> _Prompt_
Scan the lines below for the word "begin". Copy each line you find it in.

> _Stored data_
★ ★ ★ ★ ★ ★ ★
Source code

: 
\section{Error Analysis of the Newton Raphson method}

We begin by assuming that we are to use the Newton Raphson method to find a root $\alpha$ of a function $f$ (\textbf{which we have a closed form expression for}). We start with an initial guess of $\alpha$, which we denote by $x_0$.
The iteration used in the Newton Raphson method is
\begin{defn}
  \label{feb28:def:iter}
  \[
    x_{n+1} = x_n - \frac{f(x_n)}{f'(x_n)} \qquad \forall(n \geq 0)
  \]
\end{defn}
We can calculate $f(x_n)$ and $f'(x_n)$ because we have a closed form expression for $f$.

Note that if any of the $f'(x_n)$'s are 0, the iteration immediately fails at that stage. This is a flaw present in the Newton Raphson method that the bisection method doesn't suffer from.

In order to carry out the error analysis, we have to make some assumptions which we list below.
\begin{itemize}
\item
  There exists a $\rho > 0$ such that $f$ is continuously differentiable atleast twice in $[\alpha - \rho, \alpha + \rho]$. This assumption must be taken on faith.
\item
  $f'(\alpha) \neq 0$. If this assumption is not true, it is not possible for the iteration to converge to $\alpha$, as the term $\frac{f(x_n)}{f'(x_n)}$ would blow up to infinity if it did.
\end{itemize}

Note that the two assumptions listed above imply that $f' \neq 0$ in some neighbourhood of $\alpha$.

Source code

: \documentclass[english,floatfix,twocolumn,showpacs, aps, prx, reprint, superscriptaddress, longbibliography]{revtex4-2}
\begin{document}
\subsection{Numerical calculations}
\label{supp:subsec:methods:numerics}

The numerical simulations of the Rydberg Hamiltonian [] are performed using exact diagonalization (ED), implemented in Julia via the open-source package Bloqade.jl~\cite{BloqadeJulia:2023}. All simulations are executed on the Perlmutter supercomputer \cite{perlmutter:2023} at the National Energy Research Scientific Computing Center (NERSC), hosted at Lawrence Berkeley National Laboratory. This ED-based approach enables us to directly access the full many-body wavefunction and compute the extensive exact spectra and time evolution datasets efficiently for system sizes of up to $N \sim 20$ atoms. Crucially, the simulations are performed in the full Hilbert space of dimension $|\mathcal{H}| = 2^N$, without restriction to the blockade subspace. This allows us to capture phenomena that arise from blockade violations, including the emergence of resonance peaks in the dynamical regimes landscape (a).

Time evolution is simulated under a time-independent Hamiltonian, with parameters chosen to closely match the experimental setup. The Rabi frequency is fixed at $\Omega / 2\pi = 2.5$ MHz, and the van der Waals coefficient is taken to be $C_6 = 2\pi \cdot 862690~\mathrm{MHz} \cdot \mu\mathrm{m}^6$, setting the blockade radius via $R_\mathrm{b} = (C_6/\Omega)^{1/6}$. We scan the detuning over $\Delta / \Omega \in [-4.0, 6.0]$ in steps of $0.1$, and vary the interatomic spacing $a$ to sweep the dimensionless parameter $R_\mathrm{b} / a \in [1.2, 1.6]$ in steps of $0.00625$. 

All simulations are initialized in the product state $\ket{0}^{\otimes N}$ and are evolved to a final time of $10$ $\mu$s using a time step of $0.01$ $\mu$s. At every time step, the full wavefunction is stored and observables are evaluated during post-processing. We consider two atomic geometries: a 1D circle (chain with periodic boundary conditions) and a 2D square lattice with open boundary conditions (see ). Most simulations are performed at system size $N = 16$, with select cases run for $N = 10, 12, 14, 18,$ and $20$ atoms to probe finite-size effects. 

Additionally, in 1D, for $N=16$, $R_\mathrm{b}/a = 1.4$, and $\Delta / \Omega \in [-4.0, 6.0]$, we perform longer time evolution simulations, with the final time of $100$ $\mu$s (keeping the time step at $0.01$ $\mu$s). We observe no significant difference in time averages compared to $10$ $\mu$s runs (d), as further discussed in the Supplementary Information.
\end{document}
★ ★ ★ ★ ★ ★ ★
> _Solution_
We begin by assuming that we are to use the Newton Raphson method to find a root $\alpha$ of a function $f$ (\textbf{which we have a closed form expression for}). We start with an initial guess of $\alpha$, which we denote by $x_0$.
\begin{defn}
\begin{itemize}
\begin{document}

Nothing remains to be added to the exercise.